While we will learn many things about petrol/electric-free living during our apprenticeship in France, one thing they have compromised at l'Arche is grinding grain.  Even in their mother community, grain was ground with an electric motor.  Nico realized that being trained in the l'Arche bakery, which uses a modern, state-of-the-art mill, would require him to learn an alternative method of milling later and elsewhere.  He was excited to have direct connections to the wealth of knowledge in the Plain heritage, and particularly this Riverside group, only a couple states over from us in Kentucky.  (See a quote from Wendell Berry on how the Amish can teach an important lesson for our times.)

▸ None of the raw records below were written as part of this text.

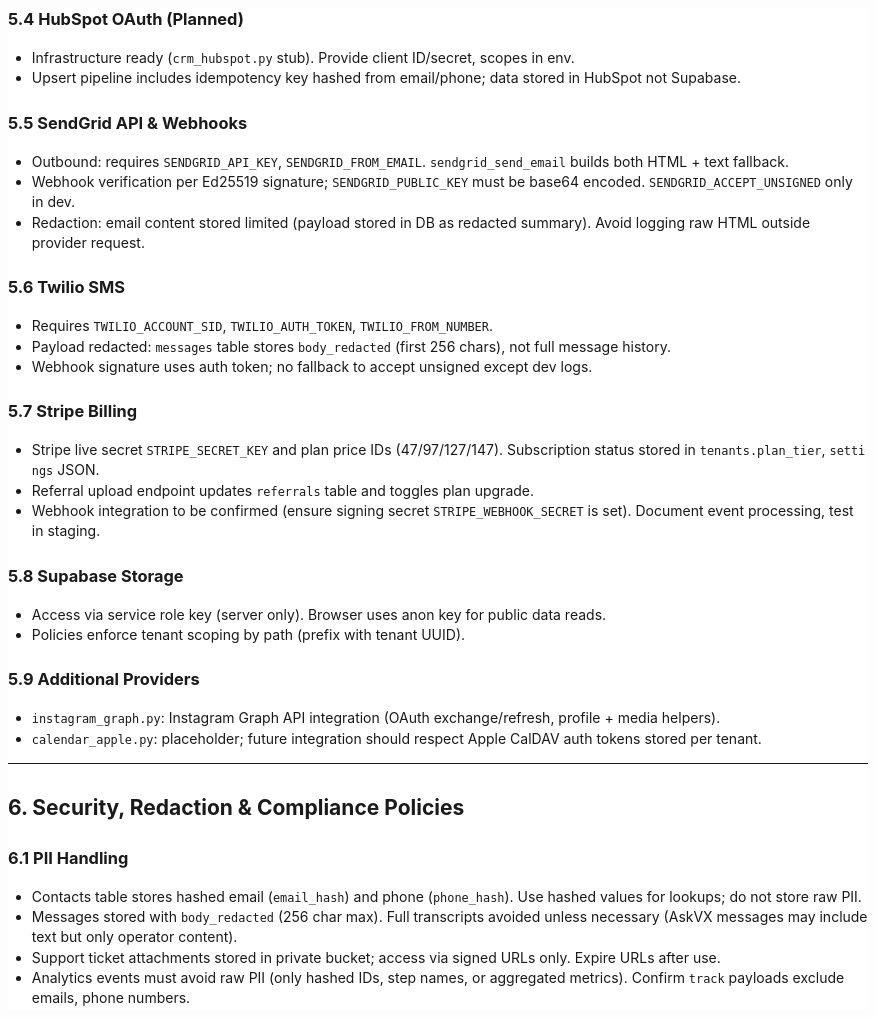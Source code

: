 ### 5.4 HubSpot OAuth (Planned)
- Infrastructure ready (`crm_hubspot.py` stub). Provide client ID/secret, scopes in env.
- Upsert pipeline includes idempotency key hashed from email/phone; data stored in HubSpot not Supabase.

### 5.5 SendGrid API & Webhooks
- Outbound: requires `SENDGRID_API_KEY`, `SENDGRID_FROM_EMAIL`. `sendgrid_send_email` builds both HTML + text fallback.
- Webhook verification per Ed25519 signature; `SENDGRID_PUBLIC_KEY` must be base64 encoded. `SENDGRID_ACCEPT_UNSIGNED` only in dev.
- Redaction: email content stored limited (payload stored in DB as redacted summary). Avoid logging raw HTML outside provider request.

### 5.6 Twilio SMS
- Requires `TWILIO_ACCOUNT_SID`, `TWILIO_AUTH_TOKEN`, `TWILIO_FROM_NUMBER`.
- Payload redacted: `messages` table stores `body_redacted` (first 256 chars), not full message history.
- Webhook signature uses auth token; no fallback to accept unsigned except dev logs.

### 5.7 Stripe Billing
- Stripe live secret `STRIPE_SECRET_KEY` and plan price IDs (47/97/127/147). Subscription status stored in `tenants.plan_tier`, `settings` JSON.
- Referral upload endpoint updates `referrals` table and toggles plan upgrade.
- Webhook integration to be confirmed (ensure signing secret `STRIPE_WEBHOOK_SECRET` is set). Document event processing, test in staging.

### 5.8 Supabase Storage
- Access via service role key (server only). Browser uses anon key for public data reads.
- Policies enforce tenant scoping by path (prefix with tenant UUID).

### 5.9 Additional Providers
- `instagram_graph.py`: Instagram Graph API integration (OAuth exchange/refresh, profile + media helpers).
- `calendar_apple.py`: placeholder; future integration should respect Apple CalDAV auth tokens stored per tenant.

---

## 6. Security, Redaction & Compliance Policies

### 6.1 PII Handling
- Contacts table stores hashed email (`email_hash`) and phone (`phone_hash`). Use hashed values for lookups; do not store raw PII.
- Messages stored with `body_redacted` (256 char max). Full transcripts avoided unless necessary (AskVX messages may include text but only operator content).
- Support ticket attachments stored in private bucket; access via signed URLs only. Expire URLs after use.
- Analytics events must avoid raw PII (only hashed IDs, step names, or aggregated metrics). Confirm `track` payloads exclude emails, phone numbers.
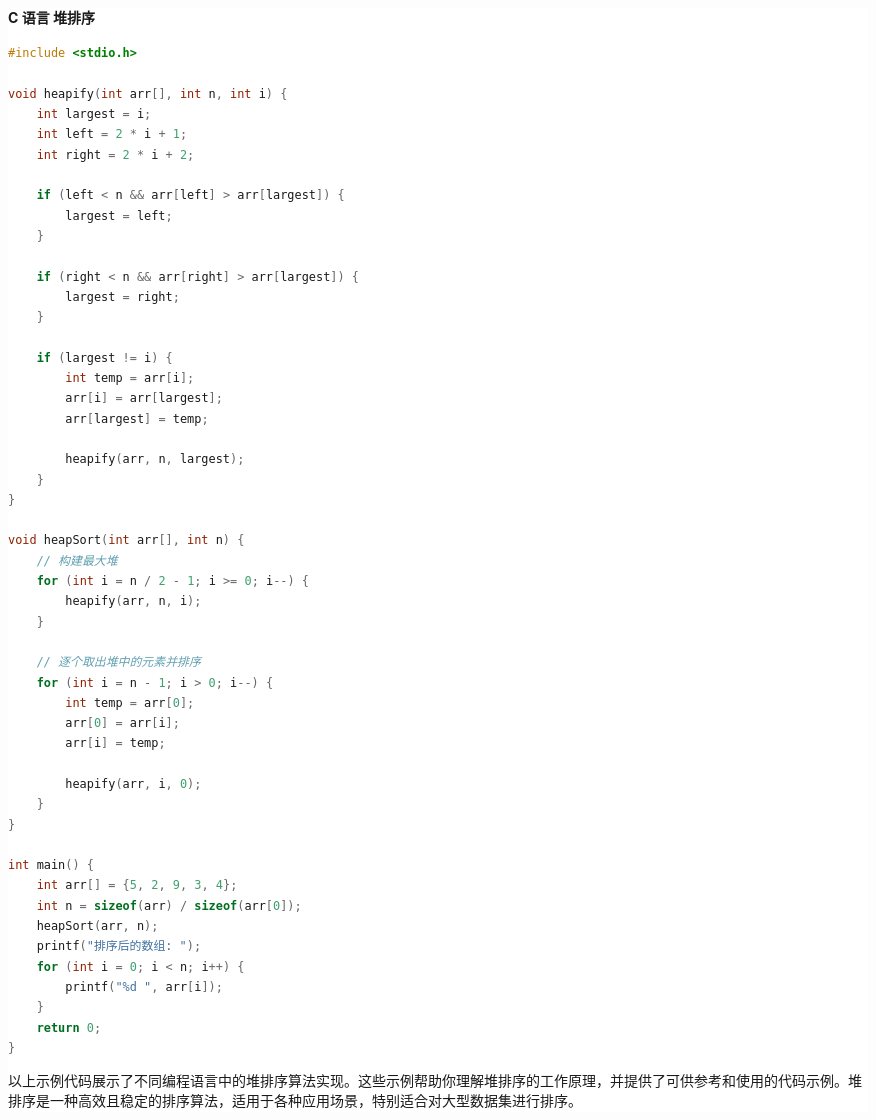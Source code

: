 **C 语言 堆排序**
```c
#include <stdio.h>

void heapify(int arr[], int n, int i) {
    int largest = i;
    int left = 2 * i + 1;
    int right = 2 * i + 2;

    if (left < n && arr[left] > arr[largest]) {
        largest = left;
    }

    if (right < n && arr[right] > arr[largest]) {
        largest = right;
    }

    if (largest != i) {
        int temp = arr[i];
        arr[i] = arr[largest];
        arr[largest] = temp;

        heapify(arr, n, largest);
    }
}

void heapSort(int arr[], int n) {
    // 构建最大堆
    for (int i = n / 2 - 1; i >= 0; i--) {
        heapify(arr, n, i);
    }

    // 逐个取出堆中的元素并排序
    for (int i = n - 1; i > 0; i--) {
        int temp = arr[0];
        arr[0] = arr[i];
        arr[i] = temp;

        heapify(arr, i, 0);
    }
}

int main() {
    int arr[] = {5, 2, 9, 3, 4};
    int n = sizeof(arr) / sizeof(arr[0]);
    heapSort(arr, n);
    printf("排序后的数组: ");
    for (int i = 0; i < n; i++) {
        printf("%d ", arr[i]);
    }
    return 0;
}
```

以上示例代码展示了不同编程语言中的堆排序算法实现。这些示例帮助你理解堆排序的工作原理，并提供了可供参考和使用的代码示例。堆排序是一种高效且稳定的排序算法，适用于各种应用场景，特别适合对大型数据集进行排序。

We hope to interweave what we learn from the wealth of knowledge and heritage at both l'Arche and the Riverside community.  While we were in Riverside, we got to see an 8-horse power sweep in action, grinding corn in a major agricultural feed mill, which not only ground the feed for their whole community, but also for farmers in the surrounding area.  The man giving us a tour at the feed mill told Nico that enough grain could be ground for a bakery with a one- or two-horse treadmill.  Yes, electric-free grain grinding is still happening!

Life is slower in the Old Order Mennonite community in Riverside, and I think they appreciated how interested we were in their way of life.  It seems like they don't often have people coming through that are enthusiastic about their lifestyle and have already begun a transition away from "the great society".  I imagine most people that come through either see them as a nuisance or a novelty, as Lucas Shrock-Hurst once coined about the Petrol-Free Jubilee bicycle tour.  We were so delighted and honored to have been welcomed into their circles, and we hope our paths cross again.